AIM OF THE EXERCISE - Pictures stay out of the output. Return exactly the lines below from the one with "Earlier travis build" down to the one with "Achei muito interessante, uma", both included, and nothing more.

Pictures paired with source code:
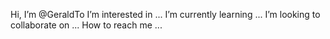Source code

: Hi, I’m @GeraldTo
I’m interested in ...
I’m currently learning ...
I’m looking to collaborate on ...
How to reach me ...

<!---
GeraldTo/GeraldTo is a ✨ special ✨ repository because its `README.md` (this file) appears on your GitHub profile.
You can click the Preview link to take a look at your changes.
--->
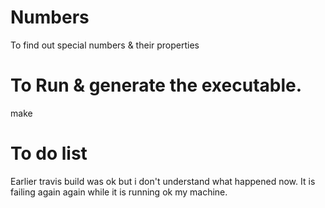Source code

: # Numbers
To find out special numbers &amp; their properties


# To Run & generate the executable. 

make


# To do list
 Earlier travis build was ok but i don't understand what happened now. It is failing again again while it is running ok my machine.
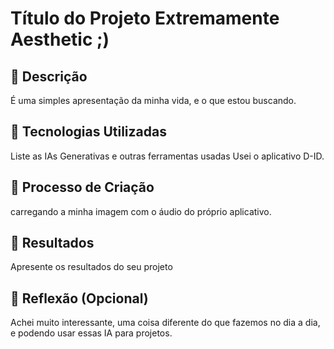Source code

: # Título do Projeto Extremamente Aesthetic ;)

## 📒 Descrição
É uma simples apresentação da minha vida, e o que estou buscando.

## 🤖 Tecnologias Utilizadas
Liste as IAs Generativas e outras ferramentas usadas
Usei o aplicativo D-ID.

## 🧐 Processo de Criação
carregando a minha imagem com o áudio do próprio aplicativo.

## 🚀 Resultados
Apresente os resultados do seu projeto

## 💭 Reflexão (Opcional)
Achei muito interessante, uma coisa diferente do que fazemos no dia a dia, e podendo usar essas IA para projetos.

---

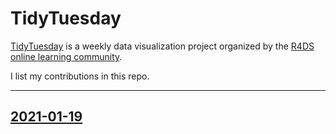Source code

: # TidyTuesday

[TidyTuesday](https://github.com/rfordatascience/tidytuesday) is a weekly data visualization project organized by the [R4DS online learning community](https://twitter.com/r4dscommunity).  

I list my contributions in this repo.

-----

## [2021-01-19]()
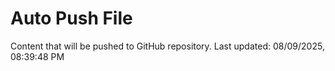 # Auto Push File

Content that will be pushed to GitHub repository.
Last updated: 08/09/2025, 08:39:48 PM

EXERCISE ANSWER -
 Earlier travis build was ok but i don't understand what happened now. It is failing again again while it is running ok my machine.
Source code

: # Título do Projeto Extremamente Aesthetic ;)

## 📒 Descrição
É uma simples apresentação da minha vida, e o que estou buscando.

## 🤖 Tecnologias Utilizadas
Liste as IAs Generativas e outras ferramentas usadas
Usei o aplicativo D-ID.

## 🧐 Processo de Criação
carregando a minha imagem com o áudio do próprio aplicativo.

## 🚀 Resultados
Apresente os resultados do seu projeto

## 💭 Reflexão (Opcional)
Achei muito interessante, uma coisa diferente do que fazemos no dia a dia, e podendo usar essas IA para projetos.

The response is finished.